No, this doesn't mean that from here on it will be smooth sailing, it doesn't mean that with all the tricks and tips here it will be a breeze. It means that you are going to be able to be held accountable to a certain extent and that you won't be fighting alone anymore. We will be able to offer tips, chizuk and distribute a kick in the pants if need be.

You sound like a fighter. Someone who hasn't truly let go in a really long time. Kol hakavod! You're going to need every ounce of fight and willpower to overcome this formidable opponent.

With all the tips and chizuk it will all boil down to you. You only. It can help but it will only work if you don't rely on it exclusively. You must realize where your biggest pitfalls are and where you are the most vulnerable and address them. Once confronted with an urge unprepared we are way out of our depth and willpower alone is usually not enough. But, we can use willpower and proper planning to prevent us being in said situations.
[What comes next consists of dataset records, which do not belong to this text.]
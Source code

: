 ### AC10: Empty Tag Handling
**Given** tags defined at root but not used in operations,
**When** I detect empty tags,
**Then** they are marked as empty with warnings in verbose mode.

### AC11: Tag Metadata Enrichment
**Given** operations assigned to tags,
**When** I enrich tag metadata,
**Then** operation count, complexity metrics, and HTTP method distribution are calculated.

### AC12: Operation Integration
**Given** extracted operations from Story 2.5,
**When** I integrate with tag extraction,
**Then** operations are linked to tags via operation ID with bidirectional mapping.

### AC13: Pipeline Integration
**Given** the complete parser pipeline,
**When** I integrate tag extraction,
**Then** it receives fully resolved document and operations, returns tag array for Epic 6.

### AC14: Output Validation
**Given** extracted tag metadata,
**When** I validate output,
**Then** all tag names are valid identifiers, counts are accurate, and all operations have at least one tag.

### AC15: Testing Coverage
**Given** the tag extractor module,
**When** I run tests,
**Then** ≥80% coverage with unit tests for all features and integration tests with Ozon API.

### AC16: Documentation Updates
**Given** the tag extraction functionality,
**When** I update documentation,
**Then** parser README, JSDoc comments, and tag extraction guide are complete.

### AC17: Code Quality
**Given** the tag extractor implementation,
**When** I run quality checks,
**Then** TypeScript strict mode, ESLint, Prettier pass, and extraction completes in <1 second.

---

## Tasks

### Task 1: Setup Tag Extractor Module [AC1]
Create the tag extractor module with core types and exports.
Sit down and weigh the pros and cons. Come to a solid and sound conclusion that you really don't want this. That you will have more enjoyment and pleasure not acting out. Create a way to respond to an urge in a proper manner. Use your past experience, browse the forums and ask for advice. The oilam here is superb.

Don't be discouraged by failure. Learn from your mistakes and use them as an education for the future, and post, post, post. I don't know why but it really works wonders.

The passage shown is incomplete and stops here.